El fraude es, claramente, uno de los temas que más preocupa. “Pensar que el único modo de aumentar la recaudación es incrementar los tipos cuando tenemos un fraude tan elevado… Hay que conseguir que el que tiene más, pague más. Y eso se consigue con una inspección buena”, señala José Barea.

Según Emilio Albi, la economía sumergida en España está en el 24,6% del PIB, solo por detrás de Italia, Portugal  y Grecia. Pero no hay que engañarse: hay en todas partes. “Suecia tiene alrededor del 18%, por la reacción de las personas a tipos impositivos altos. En Finlandia también es elevada”, afirma. Frente a ello, este catedrático estima que “hay que mantener el pie en el acelerador para eliminar la economía sumergida en lo que podamos”. En cualquier caso, fraude siempre va a haber. “El objetivo es que haya el mínimo posible. A veces se dice que lo que no está en el ordenador no se controla. Quizá se puede plantear si hay que salir más a pie de calle para detectar las actividades no declaradas”, señala Durán-Cabré.

El IRPF, el IVA y Sociedades son los que más recaudan y, por eso es sobre los que más se habla. Pero la antesala de una gran reforma como la que se está planteando, también da pie a los expertos para hablar de otros impuestos. Por ejemplo, del de patrimonio. “Es un mal impuesto”, señala Emilio Albi. “Es un sobrecargo de la tributación sobre la renta del capital o de las sociedades. Es un sobreimpuesto. Además, hay que ver las razones de equidad: el patrimonio grava lo que está a tu nombre –lo que has heredado, lo que has ahorrado-. Pero si creas una holding -sociedad tenedora de acciones- con un millón de euros, y con él formas dos empresas que cuelguen de ella con un capital de medio millón cada una, el impuesto gravará un millón, aunque el valor de la holding sea de 1.000 millones”, añade.

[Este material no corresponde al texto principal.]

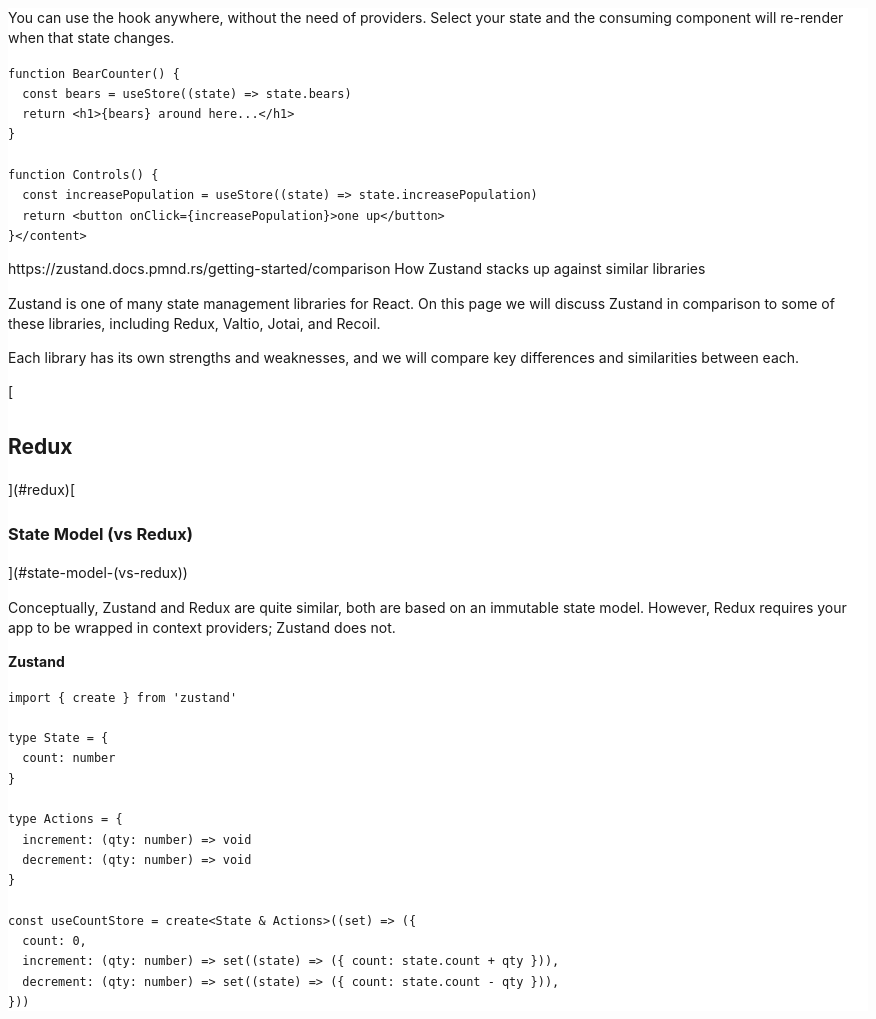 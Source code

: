 You can use the hook anywhere, without the need of providers. Select your state and the consuming component will re-render when that state changes.

    function BearCounter() {
      const bears = useStore((state) => state.bears)
      return <h1>{bears} around here...</h1>
    }
    
    function Controls() {
      const increasePopulation = useStore((state) => state.increasePopulation)
      return <button onClick={increasePopulation}>one up</button>
    }</content>
</page>

<page>
  <title>Comparison - Zustand</title>
  <url>https://zustand.docs.pmnd.rs/getting-started/comparison</url>
  <content>How Zustand stacks up against similar libraries

Zustand is one of many state management libraries for React. On this page we will discuss Zustand in comparison to some of these libraries, including Redux, Valtio, Jotai, and Recoil.

Each library has its own strengths and weaknesses, and we will compare key differences and similarities between each.

[

Redux
-----

](#redux)[

### State Model (vs Redux)

](#state-model-\(vs-redux\))

Conceptually, Zustand and Redux are quite similar, both are based on an immutable state model. However, Redux requires your app to be wrapped in context providers; Zustand does not.

**Zustand**

    import { create } from 'zustand'
    
    type State = {
      count: number
    }
    
    type Actions = {
      increment: (qty: number) => void
      decrement: (qty: number) => void
    }
    
    const useCountStore = create<State & Actions>((set) => ({
      count: 0,
      increment: (qty: number) => set((state) => ({ count: state.count + qty })),
      decrement: (qty: number) => set((state) => ({ count: state.count - qty })),
    }))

Hidrocarburos es otro de los que los expertos piensan que hay que revisar. “El nuestro es de los más bajos de Europa. Tras Luxemburgo, que está en el mínimo, nosotros somos el siguiente”, señala Durán-Cabré. En su opinión hay que subirlo, aunque, obviamente, no un 20% de año a año, sino de forma gradual. “El problema es que no se actualiza cada año de acuerdo con el IPC. Así, el tipo impositivo va bajando. Habría que subirlo por encima del IPC para aumentar su peso recaudatorio. Económicamente, tiene todo el sentido”, dice.

Como se ve, el Gobierno tiene mucho que hacer. Y debe tener cuidado, porque con el diseño del nuevo sistema fiscal no solo se juega conseguir el crecimiento económico: también sus posibilidades de seguir adelante. Si no, recuerden lo que pasó con Margaret Thatcher. Como cuenta Daniel Lacalle en su libro Viaje a la libertad económica, la Dama de hierro bajó impuestos en un periodo en el que se enfrentó a dos recesiones, una guerra y un desempleo del 11%, muy alto para el Reino Unido. Sus medidas sirvieron para aumentar la renta per cápita real en un 34%; la de las clases más desfavorecidas creció entre un 35% y un 40%. La primera ministra bajó el tipo marginal superior del 83% al 40%, pero mantuvo los ingresos fiscales en el 40% del PIB. Redujo el gasto público del 44% al 39% del PIB y envió un mensaje a la población de esfuerzo, libertad individual y emprendimiento. Pero más tarde se equivocó. “Se obcecó con el IBI”, señala Emilio Albi. Introdujo la poll tax -algo así como impuesto por cabeza-, que consideraba que debía cobrarse más a una familia con cinco hijos, porque usaba más los servicios públicos, que a una persona sola, que podía ser una viuda, con una casa más grande y más recursos económicos, pero que usaba menos los servicios públicos. La decisión le costó el cargo a Thatcher. Y esto es lo que pasa cuando se trata de cuadrar las cuentas. Como en cualquier familia, en nuestro caso, la necesidad de mantener los gastos -del Estado del Bienestar, sin ir más lejos- acarreará ajustar los costes del Estado y buscar ingresos. El conjunto de medidas que se tome tendrá un efecto decisivo en el crecimiento de la economía. Si se acierta, el Gobierno sumará puntos. Y si no, como Thatcher, acumulará un argumento más para irse a su casa.